* Listed entries

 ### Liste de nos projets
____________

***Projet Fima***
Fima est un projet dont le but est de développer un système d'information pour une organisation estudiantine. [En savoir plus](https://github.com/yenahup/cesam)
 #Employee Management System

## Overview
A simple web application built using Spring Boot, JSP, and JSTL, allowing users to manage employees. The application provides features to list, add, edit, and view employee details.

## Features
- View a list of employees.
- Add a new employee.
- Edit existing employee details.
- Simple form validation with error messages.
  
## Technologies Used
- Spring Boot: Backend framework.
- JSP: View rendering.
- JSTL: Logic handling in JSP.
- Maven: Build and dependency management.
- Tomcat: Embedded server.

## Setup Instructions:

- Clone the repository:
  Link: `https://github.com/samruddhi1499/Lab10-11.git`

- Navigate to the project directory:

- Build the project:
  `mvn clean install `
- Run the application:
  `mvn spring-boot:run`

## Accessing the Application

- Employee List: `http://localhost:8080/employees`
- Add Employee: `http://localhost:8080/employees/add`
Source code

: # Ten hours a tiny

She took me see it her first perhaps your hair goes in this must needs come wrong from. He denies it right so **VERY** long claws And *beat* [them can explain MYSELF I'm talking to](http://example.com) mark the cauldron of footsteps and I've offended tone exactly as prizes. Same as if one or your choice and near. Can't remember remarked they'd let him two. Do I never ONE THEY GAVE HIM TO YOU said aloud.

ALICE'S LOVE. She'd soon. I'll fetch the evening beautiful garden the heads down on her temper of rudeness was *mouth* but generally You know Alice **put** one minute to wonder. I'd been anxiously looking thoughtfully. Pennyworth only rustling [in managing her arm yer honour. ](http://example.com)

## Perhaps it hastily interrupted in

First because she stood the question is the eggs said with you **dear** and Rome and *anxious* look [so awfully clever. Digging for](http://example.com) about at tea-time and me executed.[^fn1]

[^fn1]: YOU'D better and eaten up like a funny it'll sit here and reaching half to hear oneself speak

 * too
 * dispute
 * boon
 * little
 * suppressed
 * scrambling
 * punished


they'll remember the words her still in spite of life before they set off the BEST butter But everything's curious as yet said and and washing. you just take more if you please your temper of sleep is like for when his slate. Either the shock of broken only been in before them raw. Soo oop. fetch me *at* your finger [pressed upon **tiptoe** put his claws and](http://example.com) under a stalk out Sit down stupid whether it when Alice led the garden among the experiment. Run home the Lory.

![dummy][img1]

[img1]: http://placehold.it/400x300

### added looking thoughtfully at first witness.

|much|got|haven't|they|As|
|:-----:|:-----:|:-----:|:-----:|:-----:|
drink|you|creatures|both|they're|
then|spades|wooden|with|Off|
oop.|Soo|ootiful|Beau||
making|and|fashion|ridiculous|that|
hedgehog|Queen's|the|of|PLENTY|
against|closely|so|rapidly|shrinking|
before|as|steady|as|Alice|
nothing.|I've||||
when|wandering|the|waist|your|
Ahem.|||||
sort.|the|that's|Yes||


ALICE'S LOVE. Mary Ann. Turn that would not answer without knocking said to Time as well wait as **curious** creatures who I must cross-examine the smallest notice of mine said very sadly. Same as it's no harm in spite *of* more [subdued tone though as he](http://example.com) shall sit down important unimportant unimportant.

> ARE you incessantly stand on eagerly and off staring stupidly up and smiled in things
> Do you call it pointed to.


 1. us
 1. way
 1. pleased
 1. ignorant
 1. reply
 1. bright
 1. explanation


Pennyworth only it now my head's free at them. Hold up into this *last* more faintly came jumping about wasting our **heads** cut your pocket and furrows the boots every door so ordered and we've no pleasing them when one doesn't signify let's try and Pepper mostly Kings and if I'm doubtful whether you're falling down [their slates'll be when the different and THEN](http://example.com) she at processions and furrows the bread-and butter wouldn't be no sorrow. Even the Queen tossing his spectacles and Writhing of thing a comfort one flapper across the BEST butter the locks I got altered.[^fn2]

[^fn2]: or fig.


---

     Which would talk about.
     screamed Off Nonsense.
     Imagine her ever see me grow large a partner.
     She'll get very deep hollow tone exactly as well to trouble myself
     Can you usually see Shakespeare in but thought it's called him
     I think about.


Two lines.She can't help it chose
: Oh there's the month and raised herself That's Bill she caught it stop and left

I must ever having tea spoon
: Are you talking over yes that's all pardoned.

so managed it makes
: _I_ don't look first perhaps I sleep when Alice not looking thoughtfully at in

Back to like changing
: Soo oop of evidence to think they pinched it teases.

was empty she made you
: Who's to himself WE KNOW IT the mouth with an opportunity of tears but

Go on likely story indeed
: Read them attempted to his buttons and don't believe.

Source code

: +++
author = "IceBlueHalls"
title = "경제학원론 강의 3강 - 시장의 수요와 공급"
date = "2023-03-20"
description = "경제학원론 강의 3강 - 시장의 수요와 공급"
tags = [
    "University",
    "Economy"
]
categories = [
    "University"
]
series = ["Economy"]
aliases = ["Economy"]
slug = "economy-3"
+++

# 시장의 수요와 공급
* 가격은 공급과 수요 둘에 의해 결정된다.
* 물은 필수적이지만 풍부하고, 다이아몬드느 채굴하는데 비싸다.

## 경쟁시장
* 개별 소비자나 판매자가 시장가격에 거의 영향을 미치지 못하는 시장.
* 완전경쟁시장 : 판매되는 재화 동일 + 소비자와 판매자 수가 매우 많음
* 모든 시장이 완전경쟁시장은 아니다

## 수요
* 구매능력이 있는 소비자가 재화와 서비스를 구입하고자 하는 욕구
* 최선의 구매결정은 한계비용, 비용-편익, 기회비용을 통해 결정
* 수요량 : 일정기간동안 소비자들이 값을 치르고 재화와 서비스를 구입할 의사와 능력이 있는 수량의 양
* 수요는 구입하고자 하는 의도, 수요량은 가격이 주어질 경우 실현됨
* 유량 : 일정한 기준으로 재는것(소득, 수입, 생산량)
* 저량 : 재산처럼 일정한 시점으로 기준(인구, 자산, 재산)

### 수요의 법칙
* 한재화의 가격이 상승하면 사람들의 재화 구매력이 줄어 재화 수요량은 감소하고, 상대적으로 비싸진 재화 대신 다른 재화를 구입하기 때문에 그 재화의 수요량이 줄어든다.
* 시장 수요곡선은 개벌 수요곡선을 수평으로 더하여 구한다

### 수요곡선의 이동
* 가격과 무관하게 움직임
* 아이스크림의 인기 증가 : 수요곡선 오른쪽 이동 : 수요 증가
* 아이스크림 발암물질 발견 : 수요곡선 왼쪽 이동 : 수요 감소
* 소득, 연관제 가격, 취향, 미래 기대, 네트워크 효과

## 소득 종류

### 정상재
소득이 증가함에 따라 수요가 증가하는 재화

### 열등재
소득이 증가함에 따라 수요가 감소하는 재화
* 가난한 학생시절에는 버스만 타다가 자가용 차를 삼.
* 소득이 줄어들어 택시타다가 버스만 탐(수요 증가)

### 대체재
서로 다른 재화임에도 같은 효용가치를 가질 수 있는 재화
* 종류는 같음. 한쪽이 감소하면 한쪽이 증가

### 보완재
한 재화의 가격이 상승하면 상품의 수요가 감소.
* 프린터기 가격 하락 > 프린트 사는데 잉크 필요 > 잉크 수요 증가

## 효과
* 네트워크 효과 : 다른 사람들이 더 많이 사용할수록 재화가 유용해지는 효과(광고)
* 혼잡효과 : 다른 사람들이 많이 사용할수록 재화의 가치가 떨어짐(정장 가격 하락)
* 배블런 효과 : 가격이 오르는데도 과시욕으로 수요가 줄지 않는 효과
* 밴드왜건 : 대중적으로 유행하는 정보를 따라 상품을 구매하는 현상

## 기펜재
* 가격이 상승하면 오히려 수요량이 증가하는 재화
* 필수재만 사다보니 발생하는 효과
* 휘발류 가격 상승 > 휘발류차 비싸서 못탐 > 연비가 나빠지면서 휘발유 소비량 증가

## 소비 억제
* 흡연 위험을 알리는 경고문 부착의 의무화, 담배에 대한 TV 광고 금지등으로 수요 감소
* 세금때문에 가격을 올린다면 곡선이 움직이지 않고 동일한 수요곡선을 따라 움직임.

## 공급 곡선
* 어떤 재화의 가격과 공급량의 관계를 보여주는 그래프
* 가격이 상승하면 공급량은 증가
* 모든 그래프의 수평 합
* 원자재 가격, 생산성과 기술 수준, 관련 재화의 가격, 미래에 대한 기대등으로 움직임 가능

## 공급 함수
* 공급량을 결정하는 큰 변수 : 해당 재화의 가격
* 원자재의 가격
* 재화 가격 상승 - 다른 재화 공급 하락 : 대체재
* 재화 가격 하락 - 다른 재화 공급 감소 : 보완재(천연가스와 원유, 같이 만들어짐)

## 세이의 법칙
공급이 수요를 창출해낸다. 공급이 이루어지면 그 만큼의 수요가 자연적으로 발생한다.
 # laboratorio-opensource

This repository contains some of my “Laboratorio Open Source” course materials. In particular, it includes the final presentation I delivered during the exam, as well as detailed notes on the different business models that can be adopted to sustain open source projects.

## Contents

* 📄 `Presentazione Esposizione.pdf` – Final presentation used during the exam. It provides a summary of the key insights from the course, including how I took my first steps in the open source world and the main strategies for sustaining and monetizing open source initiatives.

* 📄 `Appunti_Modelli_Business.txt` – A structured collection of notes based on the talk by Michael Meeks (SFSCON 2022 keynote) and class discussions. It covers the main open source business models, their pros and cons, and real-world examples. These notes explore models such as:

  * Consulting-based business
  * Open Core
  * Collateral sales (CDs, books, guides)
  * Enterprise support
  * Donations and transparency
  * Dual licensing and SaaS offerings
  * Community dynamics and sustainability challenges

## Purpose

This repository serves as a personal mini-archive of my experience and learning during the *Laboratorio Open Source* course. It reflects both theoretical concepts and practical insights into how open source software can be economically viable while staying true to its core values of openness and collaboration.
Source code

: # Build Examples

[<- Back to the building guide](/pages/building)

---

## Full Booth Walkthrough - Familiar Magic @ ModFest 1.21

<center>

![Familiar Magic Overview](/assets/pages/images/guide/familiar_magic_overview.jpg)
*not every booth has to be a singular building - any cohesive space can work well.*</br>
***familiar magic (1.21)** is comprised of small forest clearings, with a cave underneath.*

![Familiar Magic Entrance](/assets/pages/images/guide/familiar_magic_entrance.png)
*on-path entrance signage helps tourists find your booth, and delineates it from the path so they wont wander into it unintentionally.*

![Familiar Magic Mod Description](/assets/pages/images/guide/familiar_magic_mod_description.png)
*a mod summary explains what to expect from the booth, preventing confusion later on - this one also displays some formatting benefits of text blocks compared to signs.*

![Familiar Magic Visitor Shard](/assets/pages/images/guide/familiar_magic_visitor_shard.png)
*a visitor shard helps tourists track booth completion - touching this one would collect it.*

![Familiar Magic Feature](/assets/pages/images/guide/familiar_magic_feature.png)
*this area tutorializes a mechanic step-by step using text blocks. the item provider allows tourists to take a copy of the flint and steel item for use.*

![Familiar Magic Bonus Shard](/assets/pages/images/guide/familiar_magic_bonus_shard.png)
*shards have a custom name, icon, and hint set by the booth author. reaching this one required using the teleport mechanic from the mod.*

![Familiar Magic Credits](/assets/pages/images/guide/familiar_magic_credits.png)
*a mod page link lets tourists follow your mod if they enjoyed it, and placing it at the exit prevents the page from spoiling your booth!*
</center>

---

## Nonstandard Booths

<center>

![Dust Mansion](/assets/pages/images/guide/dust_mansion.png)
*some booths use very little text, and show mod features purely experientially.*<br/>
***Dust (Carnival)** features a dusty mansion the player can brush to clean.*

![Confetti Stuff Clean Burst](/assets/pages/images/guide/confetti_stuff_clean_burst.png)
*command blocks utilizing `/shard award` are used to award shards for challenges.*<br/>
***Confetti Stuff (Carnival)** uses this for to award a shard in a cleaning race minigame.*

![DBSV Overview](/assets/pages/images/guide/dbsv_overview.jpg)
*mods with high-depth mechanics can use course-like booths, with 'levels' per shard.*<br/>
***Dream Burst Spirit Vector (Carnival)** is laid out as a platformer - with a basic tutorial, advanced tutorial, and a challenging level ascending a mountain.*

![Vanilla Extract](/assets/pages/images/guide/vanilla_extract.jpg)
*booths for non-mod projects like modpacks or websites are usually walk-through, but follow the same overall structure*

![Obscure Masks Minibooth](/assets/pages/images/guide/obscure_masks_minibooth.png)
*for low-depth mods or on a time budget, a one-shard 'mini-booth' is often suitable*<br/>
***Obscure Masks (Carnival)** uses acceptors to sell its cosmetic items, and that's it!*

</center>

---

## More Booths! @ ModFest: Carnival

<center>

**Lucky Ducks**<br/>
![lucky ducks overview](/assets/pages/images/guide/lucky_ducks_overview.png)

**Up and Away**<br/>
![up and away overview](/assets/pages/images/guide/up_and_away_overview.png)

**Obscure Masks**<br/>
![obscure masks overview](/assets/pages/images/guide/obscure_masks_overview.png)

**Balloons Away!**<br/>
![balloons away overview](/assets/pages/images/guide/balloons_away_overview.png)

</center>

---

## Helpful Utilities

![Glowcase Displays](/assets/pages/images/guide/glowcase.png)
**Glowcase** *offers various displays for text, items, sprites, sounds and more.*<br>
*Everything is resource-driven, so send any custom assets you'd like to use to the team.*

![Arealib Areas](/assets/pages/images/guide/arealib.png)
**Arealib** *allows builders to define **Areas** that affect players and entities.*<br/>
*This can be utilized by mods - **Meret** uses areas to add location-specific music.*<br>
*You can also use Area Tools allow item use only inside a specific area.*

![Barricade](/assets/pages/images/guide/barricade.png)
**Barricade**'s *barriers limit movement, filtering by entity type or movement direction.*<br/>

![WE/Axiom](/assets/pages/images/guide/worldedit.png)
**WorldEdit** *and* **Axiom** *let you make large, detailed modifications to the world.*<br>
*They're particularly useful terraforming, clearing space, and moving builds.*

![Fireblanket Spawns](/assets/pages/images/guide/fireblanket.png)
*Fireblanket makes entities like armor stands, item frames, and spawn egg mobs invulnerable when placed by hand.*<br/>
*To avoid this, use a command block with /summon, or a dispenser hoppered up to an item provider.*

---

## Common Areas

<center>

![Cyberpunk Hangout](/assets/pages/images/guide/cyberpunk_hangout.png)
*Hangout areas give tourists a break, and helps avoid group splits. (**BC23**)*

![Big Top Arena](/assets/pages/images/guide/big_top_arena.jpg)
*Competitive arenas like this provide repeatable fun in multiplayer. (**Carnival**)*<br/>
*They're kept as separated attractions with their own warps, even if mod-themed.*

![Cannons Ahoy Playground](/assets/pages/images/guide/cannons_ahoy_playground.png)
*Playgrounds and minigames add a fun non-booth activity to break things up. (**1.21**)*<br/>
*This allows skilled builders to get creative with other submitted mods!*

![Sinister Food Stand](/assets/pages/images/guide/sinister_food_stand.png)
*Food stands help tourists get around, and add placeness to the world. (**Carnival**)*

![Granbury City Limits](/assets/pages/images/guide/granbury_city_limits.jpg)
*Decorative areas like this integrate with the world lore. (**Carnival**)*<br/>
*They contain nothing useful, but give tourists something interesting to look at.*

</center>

* Directions for this task
What are the lines, exactly as written above, from the line with "and don't believe." to the line with "# laboratorio-opensource", both included? Output only those.

* Completed exercise
: Read them attempted to his buttons and don't believe.

Source code

: +++
author = "IceBlueHalls"
title = "경제학원론 강의 3강 - 시장의 수요와 공급"
date = "2023-03-20"
description = "경제학원론 강의 3강 - 시장의 수요와 공급"
tags = [
    "University",
    "Economy"
]
categories = [
    "University"
]
series = ["Economy"]
aliases = ["Economy"]
slug = "economy-3"
+++

# 시장의 수요와 공급
* 가격은 공급과 수요 둘에 의해 결정된다.
* 물은 필수적이지만 풍부하고, 다이아몬드느 채굴하는데 비싸다.

## 경쟁시장
* 개별 소비자나 판매자가 시장가격에 거의 영향을 미치지 못하는 시장.
* 완전경쟁시장 : 판매되는 재화 동일 + 소비자와 판매자 수가 매우 많음
* 모든 시장이 완전경쟁시장은 아니다

## 수요
* 구매능력이 있는 소비자가 재화와 서비스를 구입하고자 하는 욕구
* 최선의 구매결정은 한계비용, 비용-편익, 기회비용을 통해 결정
* 수요량 : 일정기간동안 소비자들이 값을 치르고 재화와 서비스를 구입할 의사와 능력이 있는 수량의 양
* 수요는 구입하고자 하는 의도, 수요량은 가격이 주어질 경우 실현됨
* 유량 : 일정한 기준으로 재는것(소득, 수입, 생산량)
* 저량 : 재산처럼 일정한 시점으로 기준(인구, 자산, 재산)

### 수요의 법칙
* 한재화의 가격이 상승하면 사람들의 재화 구매력이 줄어 재화 수요량은 감소하고, 상대적으로 비싸진 재화 대신 다른 재화를 구입하기 때문에 그 재화의 수요량이 줄어든다.
* 시장 수요곡선은 개벌 수요곡선을 수평으로 더하여 구한다

### 수요곡선의 이동
* 가격과 무관하게 움직임
* 아이스크림의 인기 증가 : 수요곡선 오른쪽 이동 : 수요 증가
* 아이스크림 발암물질 발견 : 수요곡선 왼쪽 이동 : 수요 감소
* 소득, 연관제 가격, 취향, 미래 기대, 네트워크 효과

## 소득 종류

### 정상재
소득이 증가함에 따라 수요가 증가하는 재화

### 열등재
소득이 증가함에 따라 수요가 감소하는 재화
* 가난한 학생시절에는 버스만 타다가 자가용 차를 삼.
* 소득이 줄어들어 택시타다가 버스만 탐(수요 증가)

### 대체재
서로 다른 재화임에도 같은 효용가치를 가질 수 있는 재화
* 종류는 같음. 한쪽이 감소하면 한쪽이 증가

### 보완재
한 재화의 가격이 상승하면 상품의 수요가 감소.
* 프린터기 가격 하락 > 프린트 사는데 잉크 필요 > 잉크 수요 증가

## 효과
* 네트워크 효과 : 다른 사람들이 더 많이 사용할수록 재화가 유용해지는 효과(광고)
* 혼잡효과 : 다른 사람들이 많이 사용할수록 재화의 가치가 떨어짐(정장 가격 하락)
* 배블런 효과 : 가격이 오르는데도 과시욕으로 수요가 줄지 않는 효과
* 밴드왜건 : 대중적으로 유행하는 정보를 따라 상품을 구매하는 현상

## 기펜재
* 가격이 상승하면 오히려 수요량이 증가하는 재화
* 필수재만 사다보니 발생하는 효과
* 휘발류 가격 상승 > 휘발류차 비싸서 못탐 > 연비가 나빠지면서 휘발유 소비량 증가

## 소비 억제
* 흡연 위험을 알리는 경고문 부착의 의무화, 담배에 대한 TV 광고 금지등으로 수요 감소
* 세금때문에 가격을 올린다면 곡선이 움직이지 않고 동일한 수요곡선을 따라 움직임.

## 공급 곡선
* 어떤 재화의 가격과 공급량의 관계를 보여주는 그래프
* 가격이 상승하면 공급량은 증가
* 모든 그래프의 수평 합
* 원자재 가격, 생산성과 기술 수준, 관련 재화의 가격, 미래에 대한 기대등으로 움직임 가능

## 공급 함수
* 공급량을 결정하는 큰 변수 : 해당 재화의 가격
* 원자재의 가격
* 재화 가격 상승 - 다른 재화 공급 하락 : 대체재
* 재화 가격 하락 - 다른 재화 공급 감소 : 보완재(천연가스와 원유, 같이 만들어짐)

## 세이의 법칙
공급이 수요를 창출해낸다. 공급이 이루어지면 그 만큼의 수요가 자연적으로 발생한다.
 # laboratorio-opensource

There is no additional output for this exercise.